Everyone needs a hobby and having one that appeals to your interests as well as allowing you to learn new things, expand your horizons and make good investment at the same time is always a major plus. While coin collecting may not be the most exciting or challenging hobby to start, it does have it's attractions. So how does one get started coin collecting, anyway?

First Steps

As with any hobby you are seriously considering, you'll want to accumulate information about it. What drew you to coin collecting? Did you find an unusual coin in change? Were you encouraged by parents or grandparents to collect coins? Or are you looking at coin collecting as a serious investment for your portfolio? Regardless of why, you'll want to have a good understanding of how coin collecting works and most of it centers around quality and organization.


Whether you're looking at a coin collection as a way to invest your money or as something simply to enjoy, keep in mind that the quality of the coins is paramount. The better the condition of the coin, the higher it's value will be. Whether you're trying to create a collection of a sample of every penny ever made, from the 1909 VDB, the steel pennies used during World War II and all the new releases from the US Mint, or you're looking to create a collection of the rare and unusual such as the Carson City Morgan Dollar to the 1937-D 3-legged Buffalo Nickel, understanding the better the condition of the coin, the more it will be worth. Quantity definitely isn't a consideration since a MS (Mint State) quality 1909 S VDB penny is worth over ten times what one in poor condition is worth.


Fortunately, there are only a few ways you can organize coins. You'll either want to do them by denomination, by date or in levels of quality. Facilitating organization by denomination is easily accomplished by using coin boards or coin albums. This enables you to acquire coins like pennies to complete a collection since these solutions make it easy to see what you're missing. Using hard plastic cases for special coins like a CC mint mark Morgan dollar not only protects the coin but also gives you an easy way to store and organize them into hard cardboard or press-board boxes.

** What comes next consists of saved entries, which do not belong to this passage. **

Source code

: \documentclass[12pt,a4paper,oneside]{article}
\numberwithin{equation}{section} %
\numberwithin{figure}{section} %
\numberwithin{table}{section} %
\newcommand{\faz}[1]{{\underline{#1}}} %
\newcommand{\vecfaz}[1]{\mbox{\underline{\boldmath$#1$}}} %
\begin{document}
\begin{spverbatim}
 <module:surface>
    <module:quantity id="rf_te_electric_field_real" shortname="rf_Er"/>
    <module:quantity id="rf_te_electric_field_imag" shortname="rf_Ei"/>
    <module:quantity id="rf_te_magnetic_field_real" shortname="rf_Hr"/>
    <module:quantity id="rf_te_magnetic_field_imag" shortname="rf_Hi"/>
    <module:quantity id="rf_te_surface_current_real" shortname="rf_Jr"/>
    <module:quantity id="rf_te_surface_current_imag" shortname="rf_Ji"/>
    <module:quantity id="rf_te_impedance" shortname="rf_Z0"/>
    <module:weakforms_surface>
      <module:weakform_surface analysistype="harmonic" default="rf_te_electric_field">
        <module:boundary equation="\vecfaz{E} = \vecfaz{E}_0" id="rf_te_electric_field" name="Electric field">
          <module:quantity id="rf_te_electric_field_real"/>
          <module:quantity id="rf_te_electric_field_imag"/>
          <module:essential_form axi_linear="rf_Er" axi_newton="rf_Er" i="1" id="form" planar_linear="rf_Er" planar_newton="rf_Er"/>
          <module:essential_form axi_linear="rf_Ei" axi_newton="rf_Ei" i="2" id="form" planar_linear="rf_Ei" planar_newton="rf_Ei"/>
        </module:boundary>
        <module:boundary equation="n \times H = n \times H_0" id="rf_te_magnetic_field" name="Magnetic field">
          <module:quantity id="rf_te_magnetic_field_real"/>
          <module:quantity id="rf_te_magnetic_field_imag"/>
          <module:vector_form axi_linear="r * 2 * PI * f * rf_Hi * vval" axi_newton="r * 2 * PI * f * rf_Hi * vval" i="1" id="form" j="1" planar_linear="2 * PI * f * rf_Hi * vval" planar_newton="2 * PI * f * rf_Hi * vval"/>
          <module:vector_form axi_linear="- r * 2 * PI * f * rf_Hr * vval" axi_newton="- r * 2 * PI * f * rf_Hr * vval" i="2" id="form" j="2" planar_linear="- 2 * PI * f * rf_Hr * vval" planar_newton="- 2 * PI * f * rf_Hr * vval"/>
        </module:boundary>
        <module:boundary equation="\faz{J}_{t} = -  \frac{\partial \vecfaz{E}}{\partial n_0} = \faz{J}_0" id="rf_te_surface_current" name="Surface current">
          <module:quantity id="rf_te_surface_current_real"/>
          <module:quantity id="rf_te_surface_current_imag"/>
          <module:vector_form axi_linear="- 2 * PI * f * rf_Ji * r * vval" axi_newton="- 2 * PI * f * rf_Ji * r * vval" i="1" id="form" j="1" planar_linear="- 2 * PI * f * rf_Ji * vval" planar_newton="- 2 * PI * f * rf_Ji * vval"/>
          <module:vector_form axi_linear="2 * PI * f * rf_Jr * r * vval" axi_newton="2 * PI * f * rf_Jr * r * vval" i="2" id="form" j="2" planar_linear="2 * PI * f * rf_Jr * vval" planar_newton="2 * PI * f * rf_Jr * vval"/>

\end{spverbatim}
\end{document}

Keep in mind, while the coin market is constantly shifting, you don't want to get caught up in buying specific coins and overpaying for them. While coin prices do change, especially for the gold and silver ones, many coin prices have been flat for many years which means if you've overpaid for one, your return on that investment will be more satisfaction instead of valuation. Coin collecting, like any investment or any hobby, does have some risk associated with it, but the enjoyment factor as well as the overall return on your investment is definitely worth it.